Broadcaster NBC announced last week that it was tripling the price of 30-second advertising slots during the show's last-ever episode, a two-hour special, from the usual rate of $135,000 to between $425,000 and $500,000. Its decision came amid growing public excitement about the remaining four episodes of the 15-year-old medical drama, which will feature guest appearances from Clooney and Susan Sarandon, along with a string of prominent ER alumni.
Viewers are expecting the likes of Anthony Edwards and Noah Wyle to slip back into the overalls of Chicago's County General Hospital for the 331st programme.
Julianna Margulies, who played Clooney's on-screen love interest, nurse Carol Hathaway, has also announced her imminent return to the show, which was once America's hottest drama and has won 21 Emmys.
Plot details remain a closely-guarded secret. However, Margulies revealed last week that she and Clooney had spent two days filming at Warner Studios in Los Angeles, where the show's off-location scenes are shot.
The appearance of Hathaway with Clooney's alter ego, Dr Doug Ross, will provide a "happily-ever-after" footnote to their off-on romance which, despite its status as one of the enduring love stories in modern TV drama, was never properly concluded. Fans will learn the couple are happily married, and their nine-year-old twin girls are expected to appear.

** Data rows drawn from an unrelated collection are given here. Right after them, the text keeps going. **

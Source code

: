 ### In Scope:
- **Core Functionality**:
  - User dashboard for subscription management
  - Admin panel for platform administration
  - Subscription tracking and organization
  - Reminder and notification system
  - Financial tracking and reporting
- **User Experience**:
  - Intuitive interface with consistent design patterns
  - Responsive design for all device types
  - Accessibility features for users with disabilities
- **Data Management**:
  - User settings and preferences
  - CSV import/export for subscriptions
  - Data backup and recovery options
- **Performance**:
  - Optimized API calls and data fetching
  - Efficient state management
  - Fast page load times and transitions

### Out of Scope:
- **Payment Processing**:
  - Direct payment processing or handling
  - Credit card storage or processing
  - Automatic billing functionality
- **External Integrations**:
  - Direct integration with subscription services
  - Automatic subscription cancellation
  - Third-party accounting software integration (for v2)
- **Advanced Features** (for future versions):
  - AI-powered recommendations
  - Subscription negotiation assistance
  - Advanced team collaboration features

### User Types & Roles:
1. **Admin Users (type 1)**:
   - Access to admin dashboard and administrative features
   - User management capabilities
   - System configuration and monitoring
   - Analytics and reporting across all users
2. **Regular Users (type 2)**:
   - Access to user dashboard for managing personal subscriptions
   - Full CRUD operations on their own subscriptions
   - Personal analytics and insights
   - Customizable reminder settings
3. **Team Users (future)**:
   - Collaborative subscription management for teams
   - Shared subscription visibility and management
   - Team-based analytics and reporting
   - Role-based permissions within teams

"You pick up a slice of their life now. It's very satisfying," revealed Margulies in an interview with TV Guide, adding that although loose ends will be tied up, the couple's history in the years since the womanising Ross left "could be a whole other show".
During filming, she added: "It felt as though a lifetime had happened since [they left the show in 2000]. But nothing had happened since then. Half the crew is still there, God bless them. We were all family. It was like coming home."
Sources at Warner Brothers, who were not authorised to speak publicly, said Clooney's return may feature in one of three episodes that precede the finale. In one of the other shows, Sarandon is scheduled to play a woman whose grandson is killed.